The United States is holding discussions with countries in North Africa about locating drones at a base there to heighten monitoring of Islamic State (ISIS) in Libya, Reuters reports, citing a senior administration official who spoke with the Wall Street Journal.
Such a base near ISIS strongholds in Libya would help the United States “fill gaps in our understanding of what’s going on” in that region, the official was quoted as saying.
The newspaper said drone flights would give the United States military and intelligence agencies real-time information on the militant group's activities in Libya.
Fighters allied with ISIS commanders in Iraq and Syria have been gaining ground in Libya, where two rival governments are battling for control and jihadists have taken advantage of the security vacuum.
The Wall Street Journal, citing senior U.S. officials, said no North African country had yet agreed to offer access to a base.

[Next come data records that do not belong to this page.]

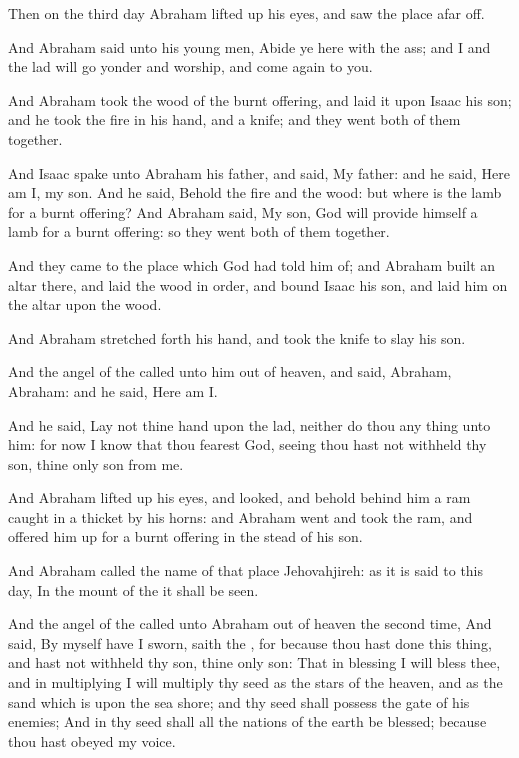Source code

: \Verse Then on the third day Abraham lifted up his eyes, and saw the place afar off.

\Verse And Abraham said unto his young men, Abide ye here with the ass; and I and the lad will go yonder and worship, and come again to you.

\Verse And Abraham took the wood of the burnt offering, and laid it upon Isaac his son; and he took the fire in his hand, and a knife; and they went both of them together.

\Verse And Isaac spake unto Abraham his father, and said, My father: and he said, Here am I, my son. And he said, Behold the fire and the wood: but where is the lamb for a burnt offering?  \Verse And Abraham said, My son, God will provide himself a lamb for a burnt offering: so they went both of them together.

\Verse And they came to the place which God had told him of; and Abraham built an altar there, and laid the wood in order, and bound Isaac his son, and laid him on the altar upon the wood.

\Verse And Abraham stretched forth his hand, and took the knife to slay his son.

\Verse And the angel of the \LORD called unto him out of heaven, and said, Abraham, Abraham: and he said, Here am I.

\Verse And he said, Lay not thine hand upon the lad, neither do thou any thing unto him: for now I know that thou fearest God, seeing thou hast not withheld thy son, thine only son from me.

\Verse And Abraham lifted up his eyes, and looked, and behold behind him a ram caught in a thicket by his horns: and Abraham went and took the ram, and offered him up for a burnt offering in the stead of his son.

\Verse And Abraham called the name of that place Jehovahjireh: as it is said to this day, In the mount of the \LORD it shall be seen.

\Verse And the angel of the \LORD called unto Abraham out of heaven the second time, \Verse And said, By myself have I sworn, saith the \LORD, for because thou hast done this thing, and hast not withheld thy son, thine only son: \Verse That in blessing I will bless thee, and in multiplying I will multiply thy seed as the stars of the heaven, and as the sand which is upon the sea shore; and thy seed shall possess the gate of his enemies; \Verse And in thy seed shall all the nations of the earth be blessed; because thou hast obeyed my voice.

It quoted officials as saying any such facility would likely be an existing base under the control of the host country, with the United States receiving permission to place drones there along with a limited number of military personnel.
Egypt and Tunisia share borders with Libya, but the newspaper reported that administration officials declined to identify countries that could host U.S. drones.
In February, ISIS's presence in Libya hit headlines when it broadcast the brutal mass execution of 21 Coptic Christians, triggering reprisal air raids from Egypt and a mass-exodus of Egyptian workers from the country.
In March, ISIS terrorists published a video in which they vowed that their conquest in Libya will serve as a springboard for a European invasion.
U.S. military officials told the Wall Street Journal on Sunday that drones launched from the proposed base could also be used in air strikes against Islamic State targets in Libya and that the base could be a launching point for special operations missions against terrorists.